München
Die Millionenfrage: Was ist ein Gemälde wert?

Kunsthändler soll den Textilfabrikanten Hans Bäumler betrogen haben Prozess zeigt die großen Preisspannen

20.02.2017 | Stand 04.01.2022, 19:46 Uhr

Feuriger Reiter: Ist das Gemälde von Henri de Toulouse-Lautrec im Besitz von Hans Bäumler eine oder zwei Millionen Euro wert - Foto: privat

München (DK) Mit einer ausgiebigen Bilderschau ging gestern vor dem Landgericht München I der Strafprozess gegen einen Münchner Kunsthändler weiter, der den früheren Textilhändler Hans Bäumler beim Verkauf von Gemälden um mehrere Millionen Euro betrogen haben soll.

Sven Zibelius, Kunsthändler aus Greding, hat im Auftrag der Staatsanwaltschaft die 13 Bilder begutachtet, die Bäumler bereits 2011 für 4,2 Millionen Euro erworben hat.

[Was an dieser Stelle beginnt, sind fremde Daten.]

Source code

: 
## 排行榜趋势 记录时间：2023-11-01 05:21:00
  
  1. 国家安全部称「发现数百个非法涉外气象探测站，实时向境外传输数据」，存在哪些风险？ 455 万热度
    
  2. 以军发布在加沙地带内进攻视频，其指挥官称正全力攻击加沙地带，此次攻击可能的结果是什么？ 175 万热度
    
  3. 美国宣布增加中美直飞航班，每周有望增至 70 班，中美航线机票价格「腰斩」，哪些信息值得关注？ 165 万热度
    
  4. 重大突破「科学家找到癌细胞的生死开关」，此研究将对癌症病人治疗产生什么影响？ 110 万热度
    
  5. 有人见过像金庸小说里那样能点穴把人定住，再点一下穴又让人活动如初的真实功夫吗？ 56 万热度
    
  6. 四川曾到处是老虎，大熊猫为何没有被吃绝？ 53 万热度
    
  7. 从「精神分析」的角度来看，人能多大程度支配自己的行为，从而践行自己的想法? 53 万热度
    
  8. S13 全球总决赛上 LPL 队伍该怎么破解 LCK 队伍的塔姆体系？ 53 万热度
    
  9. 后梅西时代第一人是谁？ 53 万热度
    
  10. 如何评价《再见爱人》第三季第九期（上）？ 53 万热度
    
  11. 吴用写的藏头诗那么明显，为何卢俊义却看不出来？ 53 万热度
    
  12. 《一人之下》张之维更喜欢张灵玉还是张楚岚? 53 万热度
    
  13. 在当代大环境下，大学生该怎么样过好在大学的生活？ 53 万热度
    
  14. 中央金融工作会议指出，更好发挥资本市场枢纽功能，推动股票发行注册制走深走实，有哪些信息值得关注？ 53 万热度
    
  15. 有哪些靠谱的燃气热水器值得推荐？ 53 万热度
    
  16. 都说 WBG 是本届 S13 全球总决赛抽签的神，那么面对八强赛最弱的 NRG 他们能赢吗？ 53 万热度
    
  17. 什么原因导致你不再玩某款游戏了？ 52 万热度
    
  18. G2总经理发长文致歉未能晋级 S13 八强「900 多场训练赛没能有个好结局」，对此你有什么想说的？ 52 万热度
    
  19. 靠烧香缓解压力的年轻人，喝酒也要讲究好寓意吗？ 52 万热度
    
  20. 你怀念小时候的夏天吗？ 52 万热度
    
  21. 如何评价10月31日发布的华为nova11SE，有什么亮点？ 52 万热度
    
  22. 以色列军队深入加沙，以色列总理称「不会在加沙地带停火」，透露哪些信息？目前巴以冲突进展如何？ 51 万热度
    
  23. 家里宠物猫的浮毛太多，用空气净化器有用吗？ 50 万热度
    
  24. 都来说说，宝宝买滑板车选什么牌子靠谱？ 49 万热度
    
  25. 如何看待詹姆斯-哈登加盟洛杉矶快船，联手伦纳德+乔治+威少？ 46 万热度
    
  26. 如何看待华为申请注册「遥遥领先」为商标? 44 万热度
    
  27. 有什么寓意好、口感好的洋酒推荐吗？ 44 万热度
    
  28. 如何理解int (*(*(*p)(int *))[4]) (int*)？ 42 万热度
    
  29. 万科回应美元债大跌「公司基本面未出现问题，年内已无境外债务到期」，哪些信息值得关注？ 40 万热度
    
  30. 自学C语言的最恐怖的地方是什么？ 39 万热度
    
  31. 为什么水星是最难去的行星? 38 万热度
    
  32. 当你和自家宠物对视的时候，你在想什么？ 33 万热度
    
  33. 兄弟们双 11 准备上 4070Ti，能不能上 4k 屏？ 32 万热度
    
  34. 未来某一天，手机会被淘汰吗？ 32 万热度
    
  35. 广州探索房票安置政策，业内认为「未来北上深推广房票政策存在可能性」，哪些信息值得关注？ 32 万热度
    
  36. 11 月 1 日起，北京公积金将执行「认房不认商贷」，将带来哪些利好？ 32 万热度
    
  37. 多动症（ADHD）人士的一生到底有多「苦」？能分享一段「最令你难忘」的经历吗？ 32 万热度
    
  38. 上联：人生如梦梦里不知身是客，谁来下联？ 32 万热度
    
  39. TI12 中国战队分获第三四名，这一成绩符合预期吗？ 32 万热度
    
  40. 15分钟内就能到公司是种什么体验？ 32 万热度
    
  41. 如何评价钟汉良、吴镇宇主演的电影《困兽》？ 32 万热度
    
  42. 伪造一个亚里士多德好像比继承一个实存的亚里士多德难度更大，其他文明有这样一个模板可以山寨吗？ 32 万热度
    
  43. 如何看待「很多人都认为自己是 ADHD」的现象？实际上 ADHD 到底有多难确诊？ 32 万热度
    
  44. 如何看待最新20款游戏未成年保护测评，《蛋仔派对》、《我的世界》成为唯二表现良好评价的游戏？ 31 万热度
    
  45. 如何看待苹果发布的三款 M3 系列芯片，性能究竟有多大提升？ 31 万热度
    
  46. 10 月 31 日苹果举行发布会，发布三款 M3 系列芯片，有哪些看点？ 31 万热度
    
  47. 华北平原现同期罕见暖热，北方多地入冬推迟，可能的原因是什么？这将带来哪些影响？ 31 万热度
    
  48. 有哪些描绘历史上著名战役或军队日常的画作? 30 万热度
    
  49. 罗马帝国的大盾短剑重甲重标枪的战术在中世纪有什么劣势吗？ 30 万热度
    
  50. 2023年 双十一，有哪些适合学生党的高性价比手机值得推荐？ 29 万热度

Über mehr als drei Stunden lang ging er von Gemälde zu Gemälde: Zibelius referierte über Lichteinfall und Schattierungen, über den geringeren Wert von Porträts im Halbprofil oder die summarische Darstellung von Gesichtern. Doch was ist ein Bild tatsächlich wert, und wann gilt es als überteuert? Da sind sich nicht einmal die Gutachter einig. Jedenfalls entschied das Gericht nach langem Hin und Her, zur Beurteilung nicht den Verkehrswert eines Werkes zugrunde zu legen, sondern den maximalen Wert bei einer Wiederbeschaffung. Und der liegt um ein Vielfaches höher, denn er orientiert sich am Preis im Kunsthandel mit seinen stattlichen Aufschlägen. Bei dieser Betrachtungsweise verringert sich natürlich auch die Summe, um die Bäumler angeblich betrogen worden sein soll.

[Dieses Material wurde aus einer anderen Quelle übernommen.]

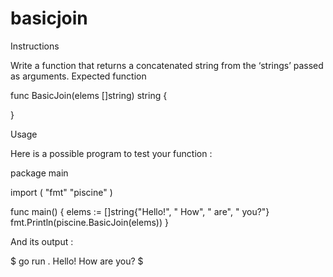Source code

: # basicjoin
Instructions

Write a function that returns a concatenated string from the ‘strings’ passed as arguments.
Expected function

func BasicJoin(elems []string) string {

}

Usage

Here is a possible program to test your function :

package main

import (
	"fmt"
	"piscine"
)

func main() {
	elems := []string{"Hello!", " How", " are", " you?"}
	fmt.Println(piscine.BasicJoin(elems))
}

And its output :

$ go run .
Hello! How are you?
$

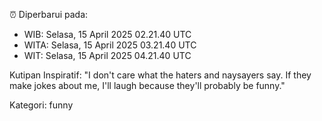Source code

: ⏰ Diperbarui pada:
- WIB: Selasa, 15 April 2025 02.21.40 UTC
- WITA: Selasa, 15 April 2025 03.21.40 UTC
- WIT: Selasa, 15 April 2025 04.21.40 UTC

Kutipan Inspiratif:
"I don't care what the haters and naysayers say. If they make jokes about me, I'll laugh because they'll probably be funny."


Kategori: funny

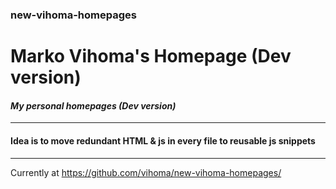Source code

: ### new-vihoma-homepages
# Marko Vihoma's Homepage (Dev version)
#### *My personal homepages (Dev version)*
---
#### Idea is to move redundant HTML & js in every file to reusable js snippets
---
Currently at
<a href="https://github.com/vihoma/new-vihoma-homepages/" target="_blank">
https://github.com/vihoma/new-vihoma-homepages/</a>
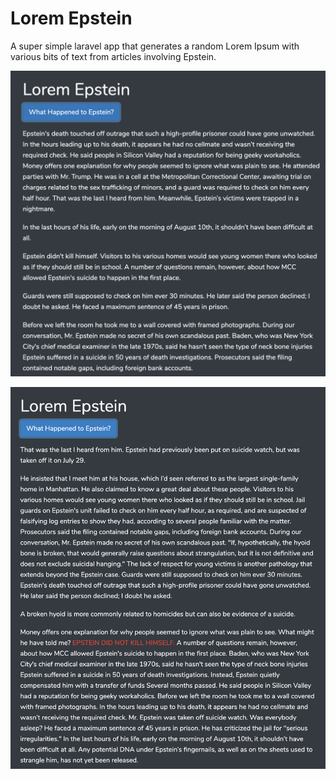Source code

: # Lorem Epstein
A super simple laravel app that generates a random Lorem Ipsum with various bits of text from articles involving Epstein. 

![Example 1](resources/images/example-1.png)

![Example 2](resources/images/example-2.png)

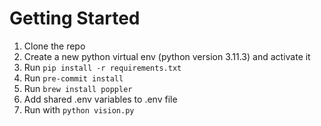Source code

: # Getting Started

1. Clone the repo
2. Create a new python virtual env (python version 3.11.3) and activate it
3. Run `pip install -r requirements.txt`
4. Run `pre-commit install`
5. Run `brew install poppler`
6. Add shared .env variables to .env file
7. Run with `python vision.py`
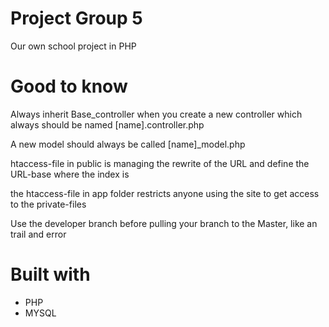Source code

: # Project Group 5
Our own school project in PHP

# Good to know 
Always inherit Base_controller when you create a new controller which always should be named [name].controller.php

A new model should always be called [name]_model.php 

htaccess-file in public is managing the rewrite of the URL and define the URL-base where the index is

the htaccess-file in app folder restricts anyone using the site to get access to the private-files

Use the developer branch before pulling your branch to the Master, like an trail and error 

# Built with

- PHP
- MYSQL




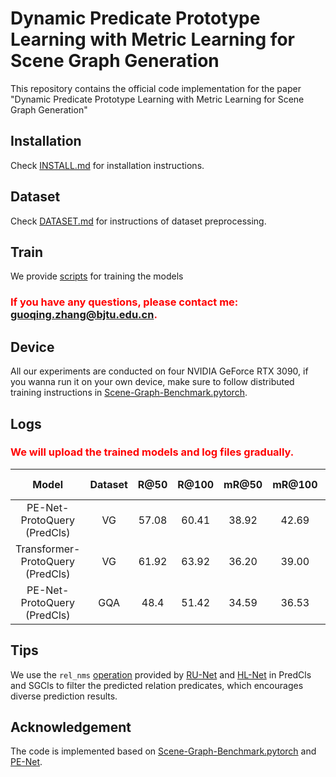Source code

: # Dynamic Predicate Prototype Learning with Metric Learning for Scene Graph Generation

This repository contains the official code implementation for the paper "Dynamic Predicate Prototype Learning with Metric Learning for Scene Graph Generation"

## Installation
Check [INSTALL.md](./INSTALL.md) for installation instructions.

## Dataset

Check [DATASET.md](./DATASET.md) for instructions of dataset preprocessing.

## Train
We provide [scripts](./scripts/train.sh) for training the models

### <font color="red">If you have any questions, please contact me: guoqing.zhang@bjtu.edu.cn.</font>

## Device

All our experiments are conducted on four NVIDIA GeForce RTX 3090, if you wanna run it on your own device, make sure to follow distributed training instructions in [Scene-Graph-Benchmark.pytorch](https://github.com/KaihuaTang/Scene-Graph-Benchmark.pytorch).


## Logs

<!-- Due to random seeds and machines, they are not completely consistent with those reported in the paper, but they are within the allowable error range. -->
### <font color="red">We will upload the trained models and log files gradually.</font>


|      Model       | Dataset | R@50  | R@100 | mR@50 | mR@100 | F@50 | F@100 |                         Log Path                         |
| :--------------: | :---: | :---: | :---: | :---: | :---: | :---: | :----: | :----------------------------------------------------------: |
| PE-Net-ProtoQuery (PredCls) | VG | 57.08 | 60.41 | 38.92 | 42.69 | 46.28 | 50.03  | [Log Link](./logs/PENet-DPPLML-VG-predcls.log) |
| Transformer-ProtoQuery (PredCls) | VG | 61.92 | 63.92 | 36.20 | 39.00 | 45.69 | 48.45  | [Log Link](./logs/Transformer-DPPLML-VG-predcls.log) |
| PE-Net-ProtoQuery (PredCls) | GQA | 48.4 | 51.42 | 34.59 | 36.53 | 40.35 | 42.71  | [Log Link](./logs/PENet-DPPLML-GQA-predcls.log) |


## Tips

We use the `rel_nms` [operation](./maskrcnn_benchmark/data/datasets/evaluation/vg/sgg_eval.py) provided by [RU-Net](https://github.com/siml3/RU-Net/blob/main/maskrcnn_benchmark/data/datasets/evaluation/vg/sgg_eval.py) and [HL-Net](https://github.com/siml3/HL-Net/blob/main/maskrcnn_benchmark/data/datasets/evaluation/vg/sgg_eval.py) in PredCls and SGCls to filter the predicted relation predicates, which encourages diverse prediction results. 


## Acknowledgement

The code is implemented based on [Scene-Graph-Benchmark.pytorch](https://github.com/KaihuaTang/Scene-Graph-Benchmark.pytorch) and [PE-Net](https://github.com/VL-Group/PENET).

Besonders markant zeigt sich der Unterschied bei einem Gemälde von Henri de Toulouse-Lautrec (Foto) aus Bäumlers Sammlung. Laut Gutachter hat es einen Verkehrswert von rund 45 000 Euro, den Beschaffungswert bezifferte Zibelius auf rund eine Million Euro. Eine andere Gutachterin kommt sogar auf zwei Millionen. Bezahlt hat der Kunstsammler aus Ingolstadt für dieses Bild knapp 600 000 Euro. Angesichts dieser Zahlen stellte Verteidiger Peter Witting die provokante Frage: "Worum verhandeln wir hier überhaupt noch" Er hatte von Beginn an einen Freispruch für seinen Mandanten gefordert.

Dessen Verhältnis zu Hans Bäumler stand im Mittelpunkt der Vernehmung von Roswitha Seitz, der langjährigen Lebensgefährtin des Unternehmers. Der habe den Kunsthändler sehr geliebt - mehr als seinen leiblichen Sohn. "Er wollte ihn sogar adoptieren." Sie beschrieb, wie dieser plötzlich seinen Lebensstil änderte und auf Distanz ging: "Früher fuhr er Radl, dann Lamborghini und Rolls-Royce." Ihren Ex-Lebensgefährten beschrieb sie als misstrauisch und sehr sparsam: "Weil in Österreich das Benzin billiger ist, haben wir dort getankt und Kanister mitgenommen für den Rasenmäher in Ingolstadt."

Bäumlers Rechtsanwalt Harald Mosler erklärte im Zeugenstand, er sei erst 2013 eingeschaltet worden, als Bäumler schon Betrug witterte und einen Vergleich mit dem Kunsthändler anstrebte. "Er schämte sich und wollte kein Gerichtsverfahren." Doch dieser Handel kam nicht zustande. Das Urteil wird heute erwartet.